Birleşen davada davacı vekili, asıl davadaki iddialarını tekrar ederek asıl davanın açıldığı tarih itibari ile davalılarca gerçekleştiren taşımalara ait yakıtların MSB Laboratuvarınca uygun olmadığı anlaşıldıktan sonra Ege Üniversitesinde sonucu beklenen 5 adet yakıt numunesinin bulunduğunu, söz konusu bozuk yakıtlar için sözleşmenin ilgili maddeleri uyarınca ceza ve yakıt bedeli hesaplanacağından buna ve doğabilecek diğer alacaklarına ilişkin talep ve dava haklarının saklı tutulduğunu, davalılarca gerçekleştirilen taşımalara ait yakıtların analizlerin uygun çıkmaması sonrası davalıların itiraz ettiklerini ve şahit numunelerin akredite laboratuvarında analiz yapılmasını istediklerini, Ege Üniversitesi laboratuvarında yaptırılan şahit numune analiz sonuçlarının bozuk olduğunun görüldüğünü, buna istinaden 481.316,04-TL ceza bedeli ve 1.640,41-TL navlun bedelinin hesaplanarak davalılardan, 482.956,45-TL’nin müvekkiline ödenmesinin talep edildiğini, ancak davalı tarafça herhangi bir ödemenin yapılmadığını, yine 19.07.2017 ve 07.08.2017 tarihli yazılar ile davalılarca gerçekleştirilen toplam 8 adet … çıkış fişi kesilerek yaptırılan taşımalara ait yakıtın MSB Laboratuvarına yaptırılan analiz sonuçlarının da bozuk çıktığının bildirildiğini, bahse konu 8 adet bozuk yakıt için 594.728,02-TL ceza bedeli ve 3.451,42-TL navlun bedelinin talep edildiğini, davalıların bu miktarı da ödemediklerini, sözleşmenin feshi sonrası 2017 Ocak, Şubat, Mart, Nisan, Mayıs aylarında yapılan hakedişlerde sözleşme hükümleri gereği fiyat farkından dolayı kesilen 11.547,86-TL ek kesin teminatın 20.09.2017 tarihinde irad kaydedildiğini ileri sürerek, toplam 1.081.670,66 TL’nin, dava tarihinden itibaren işleyecek reeskont/avans faizi ile birlikte davalılardan tahsiline karar verilmesini talep ve dava etmiştir.
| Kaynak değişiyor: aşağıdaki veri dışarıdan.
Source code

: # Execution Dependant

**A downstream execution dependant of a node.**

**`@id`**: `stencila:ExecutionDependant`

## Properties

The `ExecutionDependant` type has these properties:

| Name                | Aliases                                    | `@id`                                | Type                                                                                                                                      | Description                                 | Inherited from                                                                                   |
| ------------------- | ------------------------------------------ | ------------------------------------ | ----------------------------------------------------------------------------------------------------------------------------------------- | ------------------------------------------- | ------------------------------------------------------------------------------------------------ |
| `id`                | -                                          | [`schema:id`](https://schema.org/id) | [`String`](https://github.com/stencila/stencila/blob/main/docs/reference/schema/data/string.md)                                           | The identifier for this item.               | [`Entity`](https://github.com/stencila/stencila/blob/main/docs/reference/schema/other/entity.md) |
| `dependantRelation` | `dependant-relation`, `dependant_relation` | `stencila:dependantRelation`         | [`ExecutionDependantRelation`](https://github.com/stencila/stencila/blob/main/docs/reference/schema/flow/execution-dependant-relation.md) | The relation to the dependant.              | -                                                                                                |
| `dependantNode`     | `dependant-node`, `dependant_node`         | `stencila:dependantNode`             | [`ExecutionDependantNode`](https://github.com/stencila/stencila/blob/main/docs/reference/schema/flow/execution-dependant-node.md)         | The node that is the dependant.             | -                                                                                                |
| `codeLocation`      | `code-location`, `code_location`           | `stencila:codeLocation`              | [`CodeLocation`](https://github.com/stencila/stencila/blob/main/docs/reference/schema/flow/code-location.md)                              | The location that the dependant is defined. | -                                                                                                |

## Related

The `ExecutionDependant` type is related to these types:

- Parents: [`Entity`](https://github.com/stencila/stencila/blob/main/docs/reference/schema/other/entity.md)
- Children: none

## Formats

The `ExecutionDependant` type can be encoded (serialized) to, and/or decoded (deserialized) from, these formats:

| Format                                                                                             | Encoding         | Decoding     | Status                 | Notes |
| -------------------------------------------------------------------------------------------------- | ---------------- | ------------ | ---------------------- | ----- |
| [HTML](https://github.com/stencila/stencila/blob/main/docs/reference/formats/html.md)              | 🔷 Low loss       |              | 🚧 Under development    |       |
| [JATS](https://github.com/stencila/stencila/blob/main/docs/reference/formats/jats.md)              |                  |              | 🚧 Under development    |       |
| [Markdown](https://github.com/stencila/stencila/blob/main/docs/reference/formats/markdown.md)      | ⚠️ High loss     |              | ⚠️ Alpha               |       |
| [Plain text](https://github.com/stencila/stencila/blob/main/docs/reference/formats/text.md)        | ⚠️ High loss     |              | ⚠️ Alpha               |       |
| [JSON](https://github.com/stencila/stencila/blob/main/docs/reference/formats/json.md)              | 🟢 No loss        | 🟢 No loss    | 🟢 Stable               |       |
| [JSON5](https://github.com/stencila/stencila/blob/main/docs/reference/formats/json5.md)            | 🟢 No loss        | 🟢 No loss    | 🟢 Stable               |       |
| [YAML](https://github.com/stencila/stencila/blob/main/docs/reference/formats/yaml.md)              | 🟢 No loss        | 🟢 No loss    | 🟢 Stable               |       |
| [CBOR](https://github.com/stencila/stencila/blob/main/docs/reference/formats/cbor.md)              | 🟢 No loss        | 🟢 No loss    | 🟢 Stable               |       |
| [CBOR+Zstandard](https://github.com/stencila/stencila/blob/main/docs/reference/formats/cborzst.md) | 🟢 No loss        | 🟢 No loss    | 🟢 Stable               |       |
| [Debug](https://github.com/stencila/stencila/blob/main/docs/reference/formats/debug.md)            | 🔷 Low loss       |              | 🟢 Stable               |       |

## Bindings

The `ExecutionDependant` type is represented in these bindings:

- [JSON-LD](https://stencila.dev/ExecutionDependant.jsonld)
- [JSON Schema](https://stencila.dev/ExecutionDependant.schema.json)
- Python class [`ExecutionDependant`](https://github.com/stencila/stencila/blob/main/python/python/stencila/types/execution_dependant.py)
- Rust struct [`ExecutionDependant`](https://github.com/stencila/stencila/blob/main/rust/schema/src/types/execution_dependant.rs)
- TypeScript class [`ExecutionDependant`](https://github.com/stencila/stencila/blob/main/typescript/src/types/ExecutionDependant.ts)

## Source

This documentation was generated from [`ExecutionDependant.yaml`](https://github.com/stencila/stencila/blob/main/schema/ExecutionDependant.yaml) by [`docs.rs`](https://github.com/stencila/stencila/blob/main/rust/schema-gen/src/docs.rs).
Davalılar vekili, davacı tarafından haksız işlemler ile fahiş cezalar tesis edildiğini ve teminatların gelir kaydedildiğini, sözleşmenin cezalar ve sözleşmenin feshi başlıklı maddesi hükümlerinin mükerrer cezalar içerdiğini, numuneler ile ilgili tespitlerin yerinde olmadığını, bağımsız kurumlarda testler yapılmadığını, bütün yakıtların da idarece sorunsuz tüketildiğini, iddia edildiği gibi yakıtlarda sıkıntı yaşanmadığını, 2017 yılı Ocak, Şubat, Mart, Nisan, Mayıs hakedişlerinin aynı anda gönderildiğini, böylece sözleşmenin feshedilmediğini ve fahiş ceza kesildiğini savunarak, davanın reddini istemiştir.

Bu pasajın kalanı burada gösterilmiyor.